TASK INSTRUCTIONS
Take every line from the listing below that includes "processamento" and copy it.

BEGIN SUPPLIED DATA

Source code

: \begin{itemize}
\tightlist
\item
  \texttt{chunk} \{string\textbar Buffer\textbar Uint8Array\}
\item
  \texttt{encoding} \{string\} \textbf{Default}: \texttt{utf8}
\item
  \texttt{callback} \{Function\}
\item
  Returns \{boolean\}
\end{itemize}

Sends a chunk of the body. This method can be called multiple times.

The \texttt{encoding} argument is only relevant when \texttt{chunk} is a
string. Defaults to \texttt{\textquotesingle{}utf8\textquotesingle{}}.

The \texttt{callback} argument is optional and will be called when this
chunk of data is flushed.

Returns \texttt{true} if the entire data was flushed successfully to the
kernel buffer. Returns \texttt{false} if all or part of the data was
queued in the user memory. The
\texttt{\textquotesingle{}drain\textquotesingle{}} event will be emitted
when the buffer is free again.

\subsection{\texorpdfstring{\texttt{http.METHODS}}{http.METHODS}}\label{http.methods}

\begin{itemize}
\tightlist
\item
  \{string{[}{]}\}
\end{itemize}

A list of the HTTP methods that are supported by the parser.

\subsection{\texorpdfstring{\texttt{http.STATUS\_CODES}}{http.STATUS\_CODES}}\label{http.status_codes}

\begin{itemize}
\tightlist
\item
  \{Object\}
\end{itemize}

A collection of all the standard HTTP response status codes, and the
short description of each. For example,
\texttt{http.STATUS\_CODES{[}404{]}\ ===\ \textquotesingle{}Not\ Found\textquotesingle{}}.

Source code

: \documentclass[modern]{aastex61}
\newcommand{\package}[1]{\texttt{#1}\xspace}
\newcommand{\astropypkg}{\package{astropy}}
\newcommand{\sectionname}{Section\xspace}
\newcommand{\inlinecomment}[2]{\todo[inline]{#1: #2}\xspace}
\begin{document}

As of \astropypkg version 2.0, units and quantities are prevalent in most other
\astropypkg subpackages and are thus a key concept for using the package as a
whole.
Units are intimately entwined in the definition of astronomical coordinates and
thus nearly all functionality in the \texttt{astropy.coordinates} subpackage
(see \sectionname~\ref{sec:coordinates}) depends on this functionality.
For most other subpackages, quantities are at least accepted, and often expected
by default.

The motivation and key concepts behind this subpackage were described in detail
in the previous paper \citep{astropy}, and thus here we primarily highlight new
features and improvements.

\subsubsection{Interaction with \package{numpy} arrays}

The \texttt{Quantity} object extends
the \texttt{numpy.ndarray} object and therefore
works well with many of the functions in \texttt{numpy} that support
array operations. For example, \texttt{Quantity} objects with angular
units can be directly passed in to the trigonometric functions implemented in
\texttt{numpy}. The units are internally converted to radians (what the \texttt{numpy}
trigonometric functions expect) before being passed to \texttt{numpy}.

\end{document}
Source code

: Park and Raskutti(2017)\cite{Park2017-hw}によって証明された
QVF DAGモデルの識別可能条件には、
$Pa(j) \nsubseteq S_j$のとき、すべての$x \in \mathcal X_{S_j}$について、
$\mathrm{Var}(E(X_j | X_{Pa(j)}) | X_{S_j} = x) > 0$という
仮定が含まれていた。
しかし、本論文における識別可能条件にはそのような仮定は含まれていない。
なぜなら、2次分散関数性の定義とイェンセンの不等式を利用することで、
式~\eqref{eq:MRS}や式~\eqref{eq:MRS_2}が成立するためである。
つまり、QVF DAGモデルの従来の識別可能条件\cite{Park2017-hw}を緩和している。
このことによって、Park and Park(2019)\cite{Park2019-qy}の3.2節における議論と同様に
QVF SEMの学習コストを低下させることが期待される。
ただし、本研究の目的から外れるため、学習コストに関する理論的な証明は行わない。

END SUPPLIED DATA
BEGIN SUPPLIED DATA

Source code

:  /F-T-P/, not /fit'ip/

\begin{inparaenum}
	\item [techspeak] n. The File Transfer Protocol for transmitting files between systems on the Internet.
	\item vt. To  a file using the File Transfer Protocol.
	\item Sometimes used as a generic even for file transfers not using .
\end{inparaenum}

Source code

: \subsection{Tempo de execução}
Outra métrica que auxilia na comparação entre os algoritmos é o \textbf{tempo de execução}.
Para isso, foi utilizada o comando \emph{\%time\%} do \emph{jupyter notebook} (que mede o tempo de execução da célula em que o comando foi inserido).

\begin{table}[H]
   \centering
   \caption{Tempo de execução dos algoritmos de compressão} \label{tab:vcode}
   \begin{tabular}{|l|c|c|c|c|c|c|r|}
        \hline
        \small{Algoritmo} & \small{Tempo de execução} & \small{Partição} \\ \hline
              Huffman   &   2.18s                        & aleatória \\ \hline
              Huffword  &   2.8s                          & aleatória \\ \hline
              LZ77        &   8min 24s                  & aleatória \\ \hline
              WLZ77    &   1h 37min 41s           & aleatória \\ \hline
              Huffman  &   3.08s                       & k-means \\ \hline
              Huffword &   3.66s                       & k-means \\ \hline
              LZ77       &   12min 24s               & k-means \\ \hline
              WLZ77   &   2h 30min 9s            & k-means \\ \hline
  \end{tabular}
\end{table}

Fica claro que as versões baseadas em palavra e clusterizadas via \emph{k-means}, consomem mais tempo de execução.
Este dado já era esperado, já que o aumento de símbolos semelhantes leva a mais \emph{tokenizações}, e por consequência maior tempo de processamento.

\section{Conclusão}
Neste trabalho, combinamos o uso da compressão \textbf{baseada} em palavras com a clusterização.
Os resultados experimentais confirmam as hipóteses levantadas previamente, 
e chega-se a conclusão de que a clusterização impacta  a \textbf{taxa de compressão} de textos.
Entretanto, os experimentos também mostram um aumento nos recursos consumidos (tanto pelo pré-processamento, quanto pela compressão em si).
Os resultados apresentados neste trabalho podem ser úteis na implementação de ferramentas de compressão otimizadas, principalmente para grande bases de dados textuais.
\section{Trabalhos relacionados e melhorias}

END SUPPLIED DATA

EXPECTED ANSWER
Este dado já era esperado, já que o aumento de símbolos semelhantes leva a mais \emph{tokenizações}, e por consequência maior tempo de processamento.
Entretanto, os experimentos também mostram um aumento nos recursos consumidos (tanto pelo pré-processamento, quanto pela compressão em si).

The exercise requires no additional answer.